How do I know you………?
You know one fault we women regularly make is that we have the tendency to move heaven and earth of find out everything and anything about our partners. Now, where is the fun in that?
I have always been a strong advocate of the principle that “there should be a point of mystery in every relationship”. And, a lot of women disagree with me and most men agree. Now, most agree because it gives them the excuse not to tell their partner everything..and I always point out to them that it’s a two-way thing. If they don’t tell the other person their secret then it is possible that the other person is also hiding something from them, right?
So, when you look at it this way it seems a very negative thing, right? But to me it’s not because to me everything rests on TRUST. I believe that before two people met and formed a relationship they are two very different individuals. Now the magic word there is INDIVIDUAL – that means two very distinct personality and that is why they shouldn’t lose that even as they enter into a partnership with another person. If he doesn’t tell you about it then maybe it’s not that important or he really doesn’t want you to know…and sometimes knowing just hurts you.
Okay, let’s say he/she was unfaithful, now that is a big foul and a huge betrayal of trust but can you prevent that? If a man/woman wants to foul around there is nothing in this God-made earth that can stop him/her aside from his own conscience. Not you, not his friends…but just him. That issue will be between the person and his/her conscience. And you have the option to leave him and forgive him depending on your own volition of the problem. Because sometimes, the fault is not restricted to only one person but on you too. Sabi nga, it takes two to tango.
I grew up closer to men than people on my own gender simply because I like their company a lot more. With my male friends I can talk about the latest action movie, principles, ideals, sports, new discoveries..etc..etc..etc.. things that most women (though not all) do not care about. I can count of the fingers on one hand the number of women I know who are watching UFC regularly, who know the names of the players and know the rules of American Football…or would rather read espionage rather than romance. Buti na lang among the younger generations there are more and more girls/ladies who have become well rounded.

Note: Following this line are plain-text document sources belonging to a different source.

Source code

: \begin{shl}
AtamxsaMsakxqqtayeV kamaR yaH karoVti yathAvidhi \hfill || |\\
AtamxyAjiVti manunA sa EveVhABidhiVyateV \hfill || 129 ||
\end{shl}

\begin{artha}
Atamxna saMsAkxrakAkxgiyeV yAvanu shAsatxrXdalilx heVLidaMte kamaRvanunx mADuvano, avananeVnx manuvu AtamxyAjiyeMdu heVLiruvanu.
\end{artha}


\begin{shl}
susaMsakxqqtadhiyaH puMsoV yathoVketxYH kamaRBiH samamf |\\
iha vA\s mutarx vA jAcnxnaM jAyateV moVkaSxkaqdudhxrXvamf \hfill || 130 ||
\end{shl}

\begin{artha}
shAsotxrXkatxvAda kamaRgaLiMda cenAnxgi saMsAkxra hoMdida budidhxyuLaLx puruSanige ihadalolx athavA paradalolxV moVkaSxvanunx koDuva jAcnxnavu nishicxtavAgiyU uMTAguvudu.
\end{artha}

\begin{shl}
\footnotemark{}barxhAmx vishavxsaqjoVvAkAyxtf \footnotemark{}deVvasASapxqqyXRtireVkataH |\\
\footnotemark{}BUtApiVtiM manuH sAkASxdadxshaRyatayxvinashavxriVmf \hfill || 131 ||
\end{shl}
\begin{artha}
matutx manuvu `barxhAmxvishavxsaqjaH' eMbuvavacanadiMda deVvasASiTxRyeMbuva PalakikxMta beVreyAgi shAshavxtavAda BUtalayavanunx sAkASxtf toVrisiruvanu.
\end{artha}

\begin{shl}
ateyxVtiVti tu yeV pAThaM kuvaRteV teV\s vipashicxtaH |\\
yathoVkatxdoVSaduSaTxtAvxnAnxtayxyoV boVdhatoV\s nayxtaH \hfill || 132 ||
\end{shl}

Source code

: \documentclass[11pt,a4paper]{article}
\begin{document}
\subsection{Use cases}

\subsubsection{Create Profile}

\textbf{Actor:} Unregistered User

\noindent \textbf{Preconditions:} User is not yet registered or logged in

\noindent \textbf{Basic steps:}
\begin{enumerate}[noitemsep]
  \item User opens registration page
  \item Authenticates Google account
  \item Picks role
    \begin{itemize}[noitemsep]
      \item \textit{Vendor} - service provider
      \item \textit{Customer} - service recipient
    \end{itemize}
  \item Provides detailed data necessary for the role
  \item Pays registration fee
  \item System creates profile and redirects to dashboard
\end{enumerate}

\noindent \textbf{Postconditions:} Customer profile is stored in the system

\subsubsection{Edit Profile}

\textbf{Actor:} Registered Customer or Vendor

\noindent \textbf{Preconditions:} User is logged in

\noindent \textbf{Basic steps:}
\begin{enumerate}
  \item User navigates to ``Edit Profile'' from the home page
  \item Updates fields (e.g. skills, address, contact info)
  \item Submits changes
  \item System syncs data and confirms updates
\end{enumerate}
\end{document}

But getting back to the issue at hand, based from my own personal experience, letting the other person be who and what he/she was before they met you. If there should be changes in them then that is their own decision and I found out that people who change because they want to change for that other person are better adapted and have more conviction. Besides, there is an aesthetic beauty in discovering something new about your partner every single day. What is important is that you know the other person love you, of that you have to be sure, and besides that let him/her be the person he/she needs to be. Always, there should be a marriage of the mind and the soul. It’s like “I love you and I won’t do anything that will hurt you..and in so doing I am trusting that you would not do anything to hurt me. I trust in that.”
So, keep the mystery going and as the years go by the relationship with grow deeper and deeper because he will treasure that part of you that allowed him to be who he is. And ladies, please when you get married and have kids do your best not to slide into the all common trap of loosing your sense of adventure. Don’t be frumpy and don’t lose yourself. I know you have to be devoted mother and wife but you should be something else too..you should be YOU.